As Fareed Zakaria’s trial-by-blogosphere for alleged plagiarism continues, Jonah Lehrer, whom the same jury convicted of fabricating quotes last month, has received a measure of clemency from an old employer.
Last week, Time magazine and CNN suspended Zakaria for borrowing passages from a New Yorker article, without attribution, in pieces he wrote about gun control for both outlets. But critics have thrown out a related charge that Zakaria used a quote in his bestselling book, The Post-American World, without giving credit to the man who first recorded it.
On Monday, The Washington Post’s Paul Farhi reported that Zakaria had lifted a comment from the former CEO of Intel, which originally appeared in a 2005 book by Clyde V. Prestowitz. The Daily Beast’s David Frum looked up the original hardcover and paperback editions and found documentary evidence that Zakaria had, in fact, acknowledged Prestowitz in his footnotes, however.
The Post corrected its story Wednesday morning and Poynter’s Andrew Beaujon, one of many bloggers who repeated Farhi’s false allegation, also had to set the record straight, posting a note he’d received from Zakaria’s publisher, which affirmed that the author had “adhered to” its standards.
Beaujon’s credulous echoing of Farhi’s claim is indicative of a trend toward indiscriminate repetition in the media that’s arguably as troubling as the general loosening of attribution standards. Still, Beaujon was right to criticize Mother Jones’s Kevin Drum for suggesting that Zakaria didn’t need to credit Prestowitz in the first place, and he justly rejected every line of defense related to Zakaria’s light rewriting of a passage from Jill Lepore’s April 2012 New Yorker article about the National Rifle Association.
Some pundits have argued that the almost word-for-word transcription of Lepore’s work either doesn’t qualify as plagiarism, or amounts to a relatively benign and forgivable form of plagiarism.
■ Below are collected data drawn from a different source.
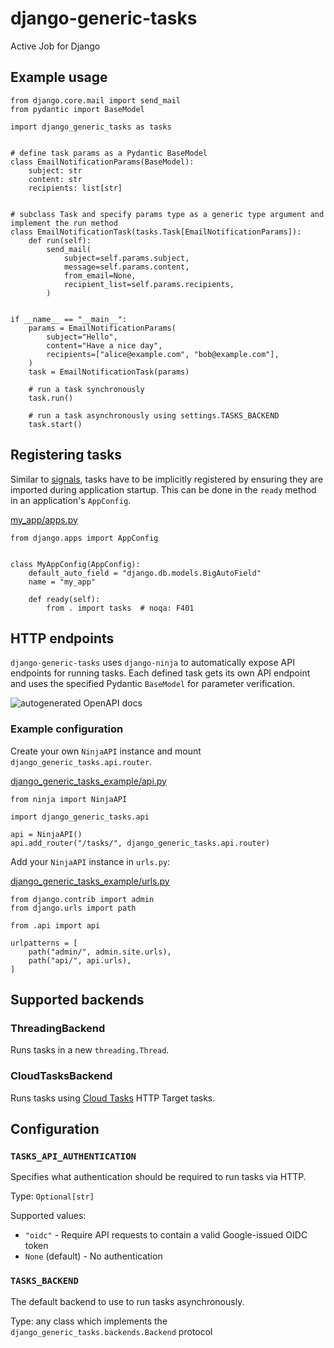 # django-generic-tasks

Active Job for Django

## Example usage

```
from django.core.mail import send_mail
from pydantic import BaseModel

import django_generic_tasks as tasks


# define task params as a Pydantic BaseModel
class EmailNotificationParams(BaseModel):
    subject: str
    content: str
    recipients: list[str]


# subclass Task and specify params type as a generic type argument and implement the run method
class EmailNotificationTask(tasks.Task[EmailNotificationParams]):
    def run(self):
        send_mail(
            subject=self.params.subject,
            message=self.params.content,
            from_email=None,
            recipient_list=self.params.recipients,
        )


if __name__ == "__main__":
    params = EmailNotificationParams(
        subject="Hello",
        content="Have a nice day",
        recipients=["alice@example.com", "bob@example.com"],
    )
    task = EmailNotificationTask(params)

    # run a task synchronously
    task.run()

    # run a task asynchronously using settings.TASKS_BACKEND
    task.start()
```

## Registering tasks

Similar to [signals](https://docs.djangoproject.com/en/4.0/topics/signals/#connecting-receiver-functions-1), tasks have
to be implicitly registered by ensuring they are imported during application startup. This can be done in the `ready`
method in an application's `AppConfig`.

[my_app/apps.py](django_generic_tasks_example/my_app/apps.py)

```
from django.apps import AppConfig


class MyAppConfig(AppConfig):
    default_auto_field = "django.db.models.BigAutoField"
    name = "my_app"

    def ready(self):
        from . import tasks  # noqa: F401
```

## HTTP endpoints

`django-generic-tasks` uses `django-ninja` to automatically expose API endpoints for running tasks. Each defined task
gets its own API
endpoint and uses the specified Pydantic `BaseModel` for parameter verification.

![autogenerated OpenAPI docs](https://user-images.githubusercontent.com/11734309/165979039-df4d2bfe-4c38-4798-af2e-fd0792303608.png)

### Example configuration

Create your own `NinjaAPI` instance and mount `django_generic_tasks.api.router`.

[django_generic_tasks_example/api.py](django_generic_tasks_example/django_generic_tasks_example/api.py)

```
from ninja import NinjaAPI

import django_generic_tasks.api

api = NinjaAPI()
api.add_router("/tasks/", django_generic_tasks.api.router)
```

Add your `NinjaAPI` instance in `urls.py`:

[django_generic_tasks_example/urls.py](django_generic_tasks_example/django_generic_tasks_example/urls.py)

```
from django.contrib import admin
from django.urls import path

from .api import api

urlpatterns = [
    path("admin/", admin.site.urls),
    path("api/", api.urls),
]
```

## Supported backends

### ThreadingBackend

Runs tasks in a new `threading.Thread`.

### CloudTasksBackend

Runs tasks using [Cloud Tasks](https://cloud.google.com/tasks) HTTP Target tasks.

## Configuration

### `TASKS_API_AUTHENTICATION`

Specifies what authentication should be required to run tasks via HTTP.

Type: `Optional[str]`

Supported values:

* `"oidc"` - Require API requests to contain a valid Google-issued OIDC token
* `None` (default) - No authentication

### `TASKS_BACKEND`

The default backend to use to run tasks asynchronously.

Type: any class which implements the `django_generic_tasks.backends.Backend` protocol

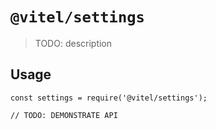 # `@vitel/settings`

> TODO: description

## Usage

```
const settings = require('@vitel/settings');

// TODO: DEMONSTRATE API
```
Others have suggested, without offering any supporting evidence, that Zakaria’s piracy may have resulted from the contributions of research assistants. All of these exculpatory arguments fall flat, Beaujon wrote, linking to a number of solid rebuttals from around the Net. Zakaria admitted that he made a “terrible mistake,” and there’s no excuse for what he did. But if Lehrer is any guide, he will bounce back quickly.
BuzzFeed’s Ben Smith reported Wednesday morning that Lehrer will retain his features contract with Wired magazine, which used to host Lehrer’s blog, The Frontal Cortex. According to Smith:
The new scandal “does not diminish his work as a valued contributor to the magazine and website,” said [Wired spokesman Jon Hammond], who added that Lehrer’s continuing contract with Wired, a Condé Nast sibling of the New Yorker, meant that “a couple of pieces that were already in the works” and that the magazine anticipates future contributions from him.
Wired is also “continuing our process of vetting” Lehrer’s past blog items, Hammond said; the magazine is satisfied his print pieces are original and stand up to fact-checking, he said.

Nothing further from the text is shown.